Your output should consist of the data, copied exactly.

── DATA EXTRACTS

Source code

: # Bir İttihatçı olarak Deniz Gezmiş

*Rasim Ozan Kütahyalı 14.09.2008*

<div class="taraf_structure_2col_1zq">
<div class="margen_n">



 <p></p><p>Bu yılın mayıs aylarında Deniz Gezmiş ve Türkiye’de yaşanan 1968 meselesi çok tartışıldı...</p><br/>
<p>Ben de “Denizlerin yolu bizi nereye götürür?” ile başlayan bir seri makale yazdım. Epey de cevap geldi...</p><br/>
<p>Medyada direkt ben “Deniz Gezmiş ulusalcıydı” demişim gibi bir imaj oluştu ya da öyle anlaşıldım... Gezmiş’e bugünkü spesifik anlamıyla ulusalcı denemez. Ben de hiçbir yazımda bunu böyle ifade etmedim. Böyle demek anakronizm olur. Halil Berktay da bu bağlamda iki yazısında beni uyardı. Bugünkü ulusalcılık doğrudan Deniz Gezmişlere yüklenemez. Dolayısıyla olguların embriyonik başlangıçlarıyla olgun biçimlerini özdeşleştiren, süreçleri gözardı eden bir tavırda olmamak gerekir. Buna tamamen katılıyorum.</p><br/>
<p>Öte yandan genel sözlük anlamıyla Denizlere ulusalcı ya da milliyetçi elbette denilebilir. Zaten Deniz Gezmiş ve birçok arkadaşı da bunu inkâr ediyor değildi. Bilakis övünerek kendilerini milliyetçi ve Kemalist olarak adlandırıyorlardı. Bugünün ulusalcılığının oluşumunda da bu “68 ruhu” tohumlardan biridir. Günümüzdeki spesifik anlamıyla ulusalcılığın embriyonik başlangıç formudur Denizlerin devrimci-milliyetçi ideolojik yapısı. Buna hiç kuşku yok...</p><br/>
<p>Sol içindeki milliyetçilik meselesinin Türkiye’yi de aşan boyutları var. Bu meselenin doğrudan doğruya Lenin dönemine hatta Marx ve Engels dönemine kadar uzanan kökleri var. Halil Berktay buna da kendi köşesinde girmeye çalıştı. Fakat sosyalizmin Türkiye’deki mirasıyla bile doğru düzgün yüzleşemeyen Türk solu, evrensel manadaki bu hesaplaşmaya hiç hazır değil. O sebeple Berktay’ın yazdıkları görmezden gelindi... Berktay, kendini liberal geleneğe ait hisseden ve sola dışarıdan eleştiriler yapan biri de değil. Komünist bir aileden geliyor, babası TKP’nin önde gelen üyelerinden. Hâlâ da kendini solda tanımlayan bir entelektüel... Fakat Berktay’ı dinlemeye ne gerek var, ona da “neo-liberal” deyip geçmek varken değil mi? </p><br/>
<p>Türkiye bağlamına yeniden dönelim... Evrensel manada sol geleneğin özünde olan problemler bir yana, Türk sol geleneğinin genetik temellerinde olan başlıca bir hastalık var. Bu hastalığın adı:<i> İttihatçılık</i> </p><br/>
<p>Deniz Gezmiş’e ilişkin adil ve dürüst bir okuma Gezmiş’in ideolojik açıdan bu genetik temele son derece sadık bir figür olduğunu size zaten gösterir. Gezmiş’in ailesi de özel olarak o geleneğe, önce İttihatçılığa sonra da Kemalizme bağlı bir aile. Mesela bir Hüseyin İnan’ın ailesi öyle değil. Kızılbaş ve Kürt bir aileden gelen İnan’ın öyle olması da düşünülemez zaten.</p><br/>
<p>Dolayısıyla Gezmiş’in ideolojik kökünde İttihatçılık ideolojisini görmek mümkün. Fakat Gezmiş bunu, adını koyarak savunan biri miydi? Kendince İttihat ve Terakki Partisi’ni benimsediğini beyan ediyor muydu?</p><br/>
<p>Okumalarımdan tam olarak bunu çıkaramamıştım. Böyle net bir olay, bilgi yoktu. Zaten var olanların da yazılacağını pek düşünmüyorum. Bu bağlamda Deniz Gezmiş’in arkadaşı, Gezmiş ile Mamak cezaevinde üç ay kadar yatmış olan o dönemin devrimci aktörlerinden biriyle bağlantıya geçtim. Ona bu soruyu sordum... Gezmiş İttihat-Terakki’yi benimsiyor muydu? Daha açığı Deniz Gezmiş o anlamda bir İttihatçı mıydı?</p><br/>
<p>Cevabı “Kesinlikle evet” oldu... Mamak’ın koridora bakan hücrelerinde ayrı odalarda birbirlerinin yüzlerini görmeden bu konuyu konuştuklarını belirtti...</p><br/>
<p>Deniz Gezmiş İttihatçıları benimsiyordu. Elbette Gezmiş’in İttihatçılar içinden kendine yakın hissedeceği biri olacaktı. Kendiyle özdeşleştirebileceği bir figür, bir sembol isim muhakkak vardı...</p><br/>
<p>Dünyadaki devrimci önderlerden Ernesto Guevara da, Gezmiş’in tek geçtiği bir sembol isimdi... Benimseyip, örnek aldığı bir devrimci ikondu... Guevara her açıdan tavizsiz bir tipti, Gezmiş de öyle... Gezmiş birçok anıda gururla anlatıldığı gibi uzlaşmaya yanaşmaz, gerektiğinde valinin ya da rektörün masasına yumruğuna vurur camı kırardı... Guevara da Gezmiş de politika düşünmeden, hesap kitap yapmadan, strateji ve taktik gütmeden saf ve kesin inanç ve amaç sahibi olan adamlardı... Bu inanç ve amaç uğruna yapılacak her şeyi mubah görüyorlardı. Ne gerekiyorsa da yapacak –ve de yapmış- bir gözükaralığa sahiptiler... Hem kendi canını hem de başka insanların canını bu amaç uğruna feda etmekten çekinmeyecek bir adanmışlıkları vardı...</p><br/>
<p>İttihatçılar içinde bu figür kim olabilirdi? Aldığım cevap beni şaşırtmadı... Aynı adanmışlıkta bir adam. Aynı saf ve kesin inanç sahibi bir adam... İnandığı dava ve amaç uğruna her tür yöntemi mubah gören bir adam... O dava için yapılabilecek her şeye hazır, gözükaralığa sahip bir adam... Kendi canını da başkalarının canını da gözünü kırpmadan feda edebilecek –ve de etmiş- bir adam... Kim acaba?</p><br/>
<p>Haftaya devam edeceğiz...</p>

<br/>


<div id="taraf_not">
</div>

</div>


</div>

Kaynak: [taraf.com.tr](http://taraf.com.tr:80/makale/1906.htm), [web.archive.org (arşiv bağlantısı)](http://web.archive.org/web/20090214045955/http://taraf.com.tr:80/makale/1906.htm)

────

[ANSWER SECTION]:
Source code

: # Bir İttihatçı olarak Deniz Gezmiş

*Rasim Ozan Kütahyalı 14.09.2008*

<div class="taraf_structure_2col_1zq">
<div class="margen_n">



 <p></p><p>Bu yılın mayıs aylarında Deniz Gezmiş ve Türkiye’de yaşanan 1968 meselesi çok tartışıldı...</p><br/>
<p>Ben de “Denizlerin yolu bizi nereye götürür?” ile başlayan bir seri makale yazdım. Epey de cevap geldi...</p><br/>
<p>Medyada direkt ben “Deniz Gezmiş ulusalcıydı” demişim gibi bir imaj oluştu ya da öyle anlaşıldım... Gezmiş’e bugünkü spesifik anlamıyla ulusalcı denemez. Ben de hiçbir yazımda bunu böyle ifade etmedim. Böyle demek anakronizm olur. Halil Berktay da bu bağlamda iki yazısında beni uyardı. Bugünkü ulusalcılık doğrudan Deniz Gezmişlere yüklenemez. Dolayısıyla olguların embriyonik başlangıçlarıyla olgun biçimlerini özdeşleştiren, süreçleri gözardı eden bir tavırda olmamak gerekir. Buna tamamen katılıyorum.</p><br/>
<p>Öte yandan genel sözlük anlamıyla Denizlere ulusalcı ya da milliyetçi elbette denilebilir. Zaten Deniz Gezmiş ve birçok arkadaşı da bunu inkâr ediyor değildi. Bilakis övünerek kendilerini milliyetçi ve Kemalist olarak adlandırıyorlardı. Bugünün ulusalcılığının oluşumunda da bu “68 ruhu” tohumlardan biridir. Günümüzdeki spesifik anlamıyla ulusalcılığın embriyonik başlangıç formudur Denizlerin devrimci-milliyetçi ideolojik yapısı. Buna hiç kuşku yok...</p><br/>
<p>Sol içindeki milliyetçilik meselesinin Türkiye’yi de aşan boyutları var. Bu meselenin doğrudan doğruya Lenin dönemine hatta Marx ve Engels dönemine kadar uzanan kökleri var. Halil Berktay buna da kendi köşesinde girmeye çalıştı. Fakat sosyalizmin Türkiye’deki mirasıyla bile doğru düzgün yüzleşemeyen Türk solu, evrensel manadaki bu hesaplaşmaya hiç hazır değil. O sebeple Berktay’ın yazdıkları görmezden gelindi... Berktay, kendini liberal geleneğe ait hisseden ve sola dışarıdan eleştiriler yapan biri de değil. Komünist bir aileden geliyor, babası TKP’nin önde gelen üyelerinden. Hâlâ da kendini solda tanımlayan bir entelektüel... Fakat Berktay’ı dinlemeye ne gerek var, ona da “neo-liberal” deyip geçmek varken değil mi? </p><br/>
<p>Türkiye bağlamına yeniden dönelim... Evrensel manada sol geleneğin özünde olan problemler bir yana, Türk sol geleneğinin genetik temellerinde olan başlıca bir hastalık var. Bu hastalığın adı:<i> İttihatçılık</i> </p><br/>
<p>Deniz Gezmiş’e ilişkin adil ve dürüst bir okuma Gezmiş’in ideolojik açıdan bu genetik temele son derece sadık bir figür olduğunu size zaten gösterir. Gezmiş’in ailesi de özel olarak o geleneğe, önce İttihatçılığa sonra da Kemalizme bağlı bir aile. Mesela bir Hüseyin İnan’ın ailesi öyle değil. Kızılbaş ve Kürt bir aileden gelen İnan’ın öyle olması da düşünülemez zaten.</p><br/>
<p>Dolayısıyla Gezmiş’in ideolojik kökünde İttihatçılık ideolojisini görmek mümkün. Fakat Gezmiş bunu, adını koyarak savunan biri miydi? Kendince İttihat ve Terakki Partisi’ni benimsediğini beyan ediyor muydu?</p><br/>
<p>Okumalarımdan tam olarak bunu çıkaramamıştım. Böyle net bir olay, bilgi yoktu. Zaten var olanların da yazılacağını pek düşünmüyorum. Bu bağlamda Deniz Gezmiş’in arkadaşı, Gezmiş ile Mamak cezaevinde üç ay kadar yatmış olan o dönemin devrimci aktörlerinden biriyle bağlantıya geçtim. Ona bu soruyu sordum... Gezmiş İttihat-Terakki’yi benimsiyor muydu? Daha açığı Deniz Gezmiş o anlamda bir İttihatçı mıydı?</p><br/>
<p>Cevabı “Kesinlikle evet” oldu... Mamak’ın koridora bakan hücrelerinde ayrı odalarda birbirlerinin yüzlerini görmeden bu konuyu konuştuklarını belirtti...</p><br/>
<p>Deniz Gezmiş İttihatçıları benimsiyordu. Elbette Gezmiş’in İttihatçılar içinden kendine yakın hissedeceği biri olacaktı. Kendiyle özdeşleştirebileceği bir figür, bir sembol isim muhakkak vardı...</p><br/>
<p>Dünyadaki devrimci önderlerden Ernesto Guevara da, Gezmiş’in tek geçtiği bir sembol isimdi... Benimseyip, örnek aldığı bir devrimci ikondu... Guevara her açıdan tavizsiz bir tipti, Gezmiş de öyle... Gezmiş birçok anıda gururla anlatıldığı gibi uzlaşmaya yanaşmaz, gerektiğinde valinin ya da rektörün masasına yumruğuna vurur camı kırardı... Guevara da Gezmiş de politika düşünmeden, hesap kitap yapmadan, strateji ve taktik gütmeden saf ve kesin inanç ve amaç sahibi olan adamlardı... Bu inanç ve amaç uğruna yapılacak her şeyi mubah görüyorlardı. Ne gerekiyorsa da yapacak –ve de yapmış- bir gözükaralığa sahiptiler... Hem kendi canını hem de başka insanların canını bu amaç uğruna feda etmekten çekinmeyecek bir adanmışlıkları vardı...</p><br/>
<p>İttihatçılar içinde bu figür kim olabilirdi? Aldığım cevap beni şaşırtmadı... Aynı adanmışlıkta bir adam. Aynı saf ve kesin inanç sahibi bir adam... İnandığı dava ve amaç uğruna her tür yöntemi mubah gören bir adam... O dava için yapılabilecek her şeye hazır, gözükaralığa sahip bir adam... Kendi canını da başkalarının canını da gözünü kırpmadan feda edebilecek –ve de etmiş- bir adam... Kim acaba?</p><br/>
<p>Haftaya devam edeceğiz...</p>

<br/>


<div id="taraf_not">
</div>

</div>


</div>

Kaynak: [taraf.com.tr](http://taraf.com.tr:80/makale/1906.htm), [web.archive.org (arşiv bağlantısı)](http://web.archive.org/web/20090214045955/http://taraf.com.tr:80/makale/1906.htm)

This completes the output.